For a time, the strategy worked – but the introduction of ill-advised “Free Trade Agreements” in the 1990s caused those companies to move to low-wage countries, resulting in a high unemployment rate and a “brain drain” as Puerto Rico’s best and brightest moved to the mainland, eroding the country’s tax base. Other factors have included Puerto Rico’s dependence on volatile oil and food imports and corruption among public officials, as well as a 10-year recession brought on by the expiration of many tax credits that had encouraged manufacturing on the island.
Today, Title III may be all that stands between order and the kind of economic chaos suffered by the people of Germany during the Weimar period following World War I. Understandably, investors who are affected by the crisis are greatly concerned about what will happen next.

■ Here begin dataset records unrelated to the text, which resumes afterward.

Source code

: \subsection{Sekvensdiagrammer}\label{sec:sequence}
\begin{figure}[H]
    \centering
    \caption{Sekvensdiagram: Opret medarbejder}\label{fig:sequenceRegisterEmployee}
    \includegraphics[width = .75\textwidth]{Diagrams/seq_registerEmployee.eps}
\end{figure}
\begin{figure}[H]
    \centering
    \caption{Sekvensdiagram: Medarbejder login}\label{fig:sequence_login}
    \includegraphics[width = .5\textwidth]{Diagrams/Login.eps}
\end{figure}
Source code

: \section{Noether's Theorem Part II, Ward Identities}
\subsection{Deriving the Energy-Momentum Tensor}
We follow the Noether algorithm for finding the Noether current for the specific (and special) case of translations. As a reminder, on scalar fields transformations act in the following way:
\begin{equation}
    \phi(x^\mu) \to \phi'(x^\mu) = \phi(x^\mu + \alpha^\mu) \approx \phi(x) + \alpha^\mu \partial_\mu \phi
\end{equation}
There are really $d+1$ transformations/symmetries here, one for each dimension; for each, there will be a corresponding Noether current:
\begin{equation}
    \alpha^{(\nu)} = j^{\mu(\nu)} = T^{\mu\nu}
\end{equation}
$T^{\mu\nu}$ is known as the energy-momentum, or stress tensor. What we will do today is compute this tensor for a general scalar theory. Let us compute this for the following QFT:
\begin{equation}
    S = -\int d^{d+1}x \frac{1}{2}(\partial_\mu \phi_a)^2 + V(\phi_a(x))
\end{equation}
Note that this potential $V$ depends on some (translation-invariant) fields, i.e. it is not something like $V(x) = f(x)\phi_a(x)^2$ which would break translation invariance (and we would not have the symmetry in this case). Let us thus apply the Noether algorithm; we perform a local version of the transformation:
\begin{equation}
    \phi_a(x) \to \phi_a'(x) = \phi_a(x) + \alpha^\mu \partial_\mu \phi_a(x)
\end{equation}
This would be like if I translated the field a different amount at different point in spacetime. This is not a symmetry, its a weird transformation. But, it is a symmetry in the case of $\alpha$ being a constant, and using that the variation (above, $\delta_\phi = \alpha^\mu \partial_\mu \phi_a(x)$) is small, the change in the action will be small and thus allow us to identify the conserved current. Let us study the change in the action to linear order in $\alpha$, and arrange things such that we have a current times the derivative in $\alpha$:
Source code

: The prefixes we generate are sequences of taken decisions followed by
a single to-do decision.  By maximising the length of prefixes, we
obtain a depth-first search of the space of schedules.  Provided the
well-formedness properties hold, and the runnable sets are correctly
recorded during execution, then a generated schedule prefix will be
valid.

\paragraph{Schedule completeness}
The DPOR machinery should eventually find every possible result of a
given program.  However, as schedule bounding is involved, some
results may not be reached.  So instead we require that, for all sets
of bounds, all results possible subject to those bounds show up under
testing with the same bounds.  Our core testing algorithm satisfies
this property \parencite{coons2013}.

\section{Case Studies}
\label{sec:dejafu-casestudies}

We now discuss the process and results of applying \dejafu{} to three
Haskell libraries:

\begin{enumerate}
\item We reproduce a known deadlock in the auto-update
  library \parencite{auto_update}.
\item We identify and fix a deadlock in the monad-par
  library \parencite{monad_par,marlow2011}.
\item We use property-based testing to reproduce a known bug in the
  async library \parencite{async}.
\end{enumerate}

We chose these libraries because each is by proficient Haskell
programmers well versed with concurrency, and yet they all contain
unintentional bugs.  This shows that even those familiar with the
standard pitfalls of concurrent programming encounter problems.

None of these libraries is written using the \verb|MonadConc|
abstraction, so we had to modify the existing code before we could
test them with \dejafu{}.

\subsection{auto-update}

Negotiations between creditors and the Commonwealth will continue while pending lawsuits against the island’s government are put on hold. However, while creditors holding secured bonds may emerge relatively unscathed, those who hold unsecured bonds – wagering that Puerto Rico would remain ineligible for bankruptcy – are likely to take major hits. Of course, not many bonds are secured and there will many bondholders arguing over the same collateral or revenue stream, according to attorney Peter Mougey. There will be years of litigation between bondholders arguing about who has priority, Mougey believes.
More than 2,000 investors have already filed claims based on representations from the island broker-dealers that the bonds were safe. That was hardly the case, according to Mougey, whose law firm Levin Papantonio currently represents hundreds of investors.